2 Data

2.1 Description

The dataset for this project integrates records from three major sources: the Schoenberg Database of Manuscripts (241,000 records, representing 195,000 unique manuscript histories), the Bibale Database (13,000 records curated by the Institute for Research and History of Texts, France) and the Medieval Manuscripts Catalogue from the Bodleian Libraries (12,000 records from the University of Oxford). These datasets are unified within the Mapping Manuscript Migrations (MMM) knowledge graph, which uses SPARQL queries to retrieve data on manuscript IDs, locations, ownership history and physical attributes. The knowledge graph employs ontologies like Erlangen CIDOC-CRM (events), FRBRoo (bibliographic information) and the Getty Thesaurus of Geographic Names (locations) for semantic integration. The dataset is static, in tabular format (data.frame) with 494,271 rows and 14 columns, including manuscript IDs, provenance data, locations, ownership timelines, physical attributes and metadata like language and author names. Key challenges include significant missing values (e.g. manuscript dimensions, author names and languages) and inconsistencies arising from varying record-keeping practices across databases. The data will be imported into R using the readr package for cleaning and analysis, leveraging tools like dplyr and tidyr for transformation.

Sources include:

2.2 Missing value analysis

Code

library(ggplot2)
library(dplyr)


Attaching package: 'dplyr'

The following objects are masked from 'package:stats':

    filter, lag

The following objects are masked from 'package:base':

    intersect, setdiff, setequal, union

Code

library(tidyr)
library(janitor)


Attaching package: 'janitor'

The following objects are masked from 'package:stats':

    chisq.test, fisher.test

Code

data <- read.csv("/Users/abhitay/final_extracted.csv")

# Cleaning the dataset
data <- clean_names(data)
data <- data |>
  mutate(across(everything(), as.character))
data <- data |>
  mutate(across(everything(), ~na_if(.x, "")))
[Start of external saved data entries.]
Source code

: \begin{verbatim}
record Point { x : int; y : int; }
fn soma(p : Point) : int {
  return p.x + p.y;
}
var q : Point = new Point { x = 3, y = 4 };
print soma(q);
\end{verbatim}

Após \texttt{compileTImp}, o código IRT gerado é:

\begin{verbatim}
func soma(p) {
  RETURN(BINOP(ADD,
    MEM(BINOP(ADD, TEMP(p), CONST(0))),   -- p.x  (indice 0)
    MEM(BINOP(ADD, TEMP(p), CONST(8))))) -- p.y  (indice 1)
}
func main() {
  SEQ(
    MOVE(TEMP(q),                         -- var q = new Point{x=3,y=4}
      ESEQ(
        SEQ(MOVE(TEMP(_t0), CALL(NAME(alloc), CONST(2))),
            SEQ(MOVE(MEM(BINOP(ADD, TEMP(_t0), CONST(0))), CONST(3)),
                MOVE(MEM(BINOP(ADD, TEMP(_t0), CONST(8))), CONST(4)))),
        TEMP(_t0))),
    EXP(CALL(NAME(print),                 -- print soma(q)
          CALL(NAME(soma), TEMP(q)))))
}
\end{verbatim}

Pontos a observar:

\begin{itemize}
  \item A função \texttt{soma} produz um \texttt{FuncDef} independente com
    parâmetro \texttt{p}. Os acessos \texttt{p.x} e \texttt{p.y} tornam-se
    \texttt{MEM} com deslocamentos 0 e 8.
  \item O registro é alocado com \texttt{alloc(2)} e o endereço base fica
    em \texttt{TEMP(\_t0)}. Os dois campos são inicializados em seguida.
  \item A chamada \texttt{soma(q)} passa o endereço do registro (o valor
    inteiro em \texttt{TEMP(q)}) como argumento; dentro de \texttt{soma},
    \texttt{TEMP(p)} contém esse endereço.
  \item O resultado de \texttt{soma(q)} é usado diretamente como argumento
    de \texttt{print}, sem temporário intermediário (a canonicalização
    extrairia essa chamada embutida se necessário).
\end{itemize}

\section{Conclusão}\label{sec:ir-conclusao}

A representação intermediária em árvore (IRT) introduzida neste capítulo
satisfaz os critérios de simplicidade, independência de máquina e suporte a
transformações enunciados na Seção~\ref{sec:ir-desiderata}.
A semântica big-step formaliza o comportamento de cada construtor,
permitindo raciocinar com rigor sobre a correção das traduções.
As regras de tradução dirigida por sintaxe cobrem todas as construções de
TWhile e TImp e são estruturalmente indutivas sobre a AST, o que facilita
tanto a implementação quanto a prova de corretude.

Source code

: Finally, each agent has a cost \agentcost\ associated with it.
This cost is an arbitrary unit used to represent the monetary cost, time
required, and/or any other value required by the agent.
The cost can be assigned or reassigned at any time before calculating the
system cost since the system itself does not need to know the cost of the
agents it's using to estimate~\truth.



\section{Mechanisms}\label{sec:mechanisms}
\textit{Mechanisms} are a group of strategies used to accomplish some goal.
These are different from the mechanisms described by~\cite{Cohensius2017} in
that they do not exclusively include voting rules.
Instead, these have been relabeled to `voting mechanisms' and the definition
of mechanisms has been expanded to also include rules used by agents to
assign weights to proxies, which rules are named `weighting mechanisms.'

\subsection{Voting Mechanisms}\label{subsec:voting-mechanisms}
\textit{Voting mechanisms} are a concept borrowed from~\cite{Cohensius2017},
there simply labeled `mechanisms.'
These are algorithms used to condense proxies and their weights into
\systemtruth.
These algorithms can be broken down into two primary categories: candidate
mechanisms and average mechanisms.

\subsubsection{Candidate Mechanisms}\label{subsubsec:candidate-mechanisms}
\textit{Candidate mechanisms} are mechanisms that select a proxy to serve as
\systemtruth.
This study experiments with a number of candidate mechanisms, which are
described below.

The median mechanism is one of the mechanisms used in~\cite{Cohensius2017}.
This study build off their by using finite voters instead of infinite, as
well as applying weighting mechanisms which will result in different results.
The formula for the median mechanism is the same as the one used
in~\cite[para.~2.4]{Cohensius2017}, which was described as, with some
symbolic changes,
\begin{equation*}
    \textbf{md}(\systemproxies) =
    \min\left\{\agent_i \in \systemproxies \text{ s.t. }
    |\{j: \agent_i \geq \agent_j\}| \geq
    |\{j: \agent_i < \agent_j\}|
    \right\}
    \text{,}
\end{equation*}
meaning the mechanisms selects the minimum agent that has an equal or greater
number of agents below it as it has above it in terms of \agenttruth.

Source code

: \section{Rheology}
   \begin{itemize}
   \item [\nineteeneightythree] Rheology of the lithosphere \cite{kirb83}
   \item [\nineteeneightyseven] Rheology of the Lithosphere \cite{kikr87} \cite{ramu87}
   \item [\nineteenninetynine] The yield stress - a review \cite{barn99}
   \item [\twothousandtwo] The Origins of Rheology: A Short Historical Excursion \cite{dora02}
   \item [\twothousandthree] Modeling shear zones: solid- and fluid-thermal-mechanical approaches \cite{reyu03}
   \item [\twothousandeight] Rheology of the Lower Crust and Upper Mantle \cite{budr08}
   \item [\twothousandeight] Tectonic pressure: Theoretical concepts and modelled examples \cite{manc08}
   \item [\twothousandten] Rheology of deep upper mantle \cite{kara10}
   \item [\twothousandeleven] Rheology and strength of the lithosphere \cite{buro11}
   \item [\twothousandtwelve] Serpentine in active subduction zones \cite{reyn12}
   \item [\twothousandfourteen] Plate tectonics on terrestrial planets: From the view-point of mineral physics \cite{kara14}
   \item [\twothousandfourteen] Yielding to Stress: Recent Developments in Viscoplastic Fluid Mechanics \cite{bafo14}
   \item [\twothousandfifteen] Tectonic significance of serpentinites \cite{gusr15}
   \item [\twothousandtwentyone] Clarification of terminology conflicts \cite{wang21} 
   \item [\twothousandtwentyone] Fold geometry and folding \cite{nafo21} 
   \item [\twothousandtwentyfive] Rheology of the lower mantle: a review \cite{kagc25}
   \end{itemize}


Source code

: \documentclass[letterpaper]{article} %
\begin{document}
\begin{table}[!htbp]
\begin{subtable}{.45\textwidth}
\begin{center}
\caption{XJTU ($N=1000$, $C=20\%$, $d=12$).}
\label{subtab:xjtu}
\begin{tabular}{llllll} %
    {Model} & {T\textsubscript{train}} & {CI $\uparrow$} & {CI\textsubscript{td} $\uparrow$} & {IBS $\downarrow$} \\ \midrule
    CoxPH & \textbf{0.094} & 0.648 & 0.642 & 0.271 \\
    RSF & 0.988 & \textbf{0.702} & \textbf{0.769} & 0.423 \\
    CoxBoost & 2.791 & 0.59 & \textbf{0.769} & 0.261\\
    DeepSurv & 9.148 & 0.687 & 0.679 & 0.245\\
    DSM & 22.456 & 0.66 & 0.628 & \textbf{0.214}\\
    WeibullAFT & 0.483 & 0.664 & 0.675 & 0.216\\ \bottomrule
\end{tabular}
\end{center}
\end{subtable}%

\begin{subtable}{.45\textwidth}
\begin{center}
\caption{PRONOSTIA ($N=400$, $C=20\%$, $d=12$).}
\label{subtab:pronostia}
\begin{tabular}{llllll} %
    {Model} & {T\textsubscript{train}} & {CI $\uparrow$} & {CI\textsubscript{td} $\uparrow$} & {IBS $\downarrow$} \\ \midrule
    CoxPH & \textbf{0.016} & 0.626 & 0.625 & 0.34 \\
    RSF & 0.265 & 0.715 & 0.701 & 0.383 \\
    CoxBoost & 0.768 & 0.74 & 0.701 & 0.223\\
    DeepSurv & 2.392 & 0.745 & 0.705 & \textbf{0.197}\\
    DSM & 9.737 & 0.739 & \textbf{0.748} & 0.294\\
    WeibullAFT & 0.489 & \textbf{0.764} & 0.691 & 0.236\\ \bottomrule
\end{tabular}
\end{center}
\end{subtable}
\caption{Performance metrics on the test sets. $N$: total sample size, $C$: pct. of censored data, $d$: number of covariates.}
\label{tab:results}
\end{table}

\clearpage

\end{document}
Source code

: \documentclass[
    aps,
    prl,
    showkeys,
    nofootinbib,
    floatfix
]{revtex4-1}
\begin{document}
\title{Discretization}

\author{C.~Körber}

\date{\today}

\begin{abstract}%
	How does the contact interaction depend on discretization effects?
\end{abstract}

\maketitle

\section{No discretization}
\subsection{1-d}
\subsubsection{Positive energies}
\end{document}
# Calculating the missing values
missing_summary <- data |>
  summarise(across(everything(), ~sum(is.na(.)))) |>
  pivot_longer(cols = everything(), names_to = "Column", values_to = "Missing_Count") |>
  mutate(Percentage = (Missing_Count / nrow(data)) * 100)

# Bar Plot
ggplot(missing_summary, aes(x = reorder(Column, -Percentage), y = Percentage)) +
  geom_bar(stat = "identity", fill = "steelblue") +
  geom_text(
    aes(label = Missing_Count), 
    hjust = 0.6, 
    size = 4, 
    color = "black"
  ) + 
  coord_flip() +
  labs(
    title = "Percentage of Missing Values by Column",
    x = "Columns",
    y = "Percentage of Missing Values"
  ) +
  theme_minimal() +
  theme(
    plot.title = element_text(hjust = 0.5),
    axis.text.y = element_text(size = 10), 
    plot.margin = margin(t = 10, r = 70, b = 10, l = 20)
  )

The plot reveals key insights into the completeness of the dataset, with critical columns such as place_label, manuscript, end, and collection_label having no missing values, ensuring a solid foundation for analyzing manuscript locations and timelines. However, moderate gaps in former_owner_name, note, and con_label, indicate incomplete provenance records that may limit the depth of historical analysis. Manuscript attributes such as width_value, height_value, language, and author_name exhibit significant missing rates of 100%, reflecting gaps in data availability. These patterns underscore the importance of addressing missing data, either through imputation or exclusion, to maintain analytical integrity while highlighting opportunities for enhancing future data digitization and preservation efforts.